━━ EXERCISE DATA
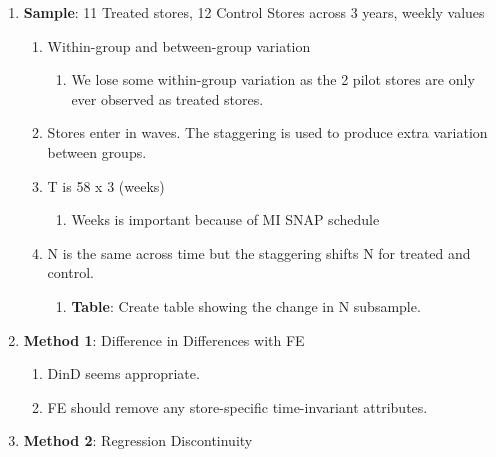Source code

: \documentclass[12pt,letterpaperpaper,]{book}
\providecommand{\tightlist}{%
  \setlength{\itemsep}{0pt}\setlength{\parskip}{0pt}}
\begin{document}
\begin{enumerate}
\def\labelenumi{\arabic{enumi}.}
\setcounter{enumi}{1}
\tightlist
\item
  \textbf{Sample}: 11 Treated stores, 12 Control Stores across 3 years,
  weekly values

  \begin{enumerate}
  \def\labelenumii{\arabic{enumii}.}
  \setcounter{enumii}{2}
  \tightlist
  \item
    Within-group and between-group variation

    \begin{enumerate}
    \def\labelenumiii{\arabic{enumiii}.}
    \setcounter{enumiii}{3}
    \tightlist
    \item
      We lose some within-group variation as the 2 pilot stores are only
      ever observed as treated stores.
    \end{enumerate}
  \item
    Stores enter in waves. The staggering is used to produce extra
    variation between groups.
  \item
    T is 58 x 3 (weeks)

    \begin{enumerate}
    \def\labelenumiii{\arabic{enumiii}.}
    \setcounter{enumiii}{5}
    \tightlist
    \item
      Weeks is important because of MI SNAP schedule
    \end{enumerate}
  \item
    N is the same across time but the staggering shifts N for treated
    and control.

    \begin{enumerate}
    \def\labelenumiii{\arabic{enumiii}.}
    \setcounter{enumiii}{7}
    \tightlist
    \item
      \textbf{Table}: Create table showing the change in N subsample.\\
    \end{enumerate}
  \end{enumerate}
\item
  \textbf{Method 1}: Difference in Differences with FE

  \begin{enumerate}
  \def\labelenumii{\arabic{enumii}.}
  \setcounter{enumii}{4}
  \tightlist
  \item
    DinD seems appropriate.
  \item
    FE should remove any store-specific time-invariant attributes.
  \end{enumerate}
\item
  \textbf{Method 2}: Regression Discontinuity


\end{enumerate}
\end{document}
━━━━
- [ASSIGNMENT]:
Checking each line of the data, count the ones containing "across", and give only that count.

- [RESPONSE BOX]:
2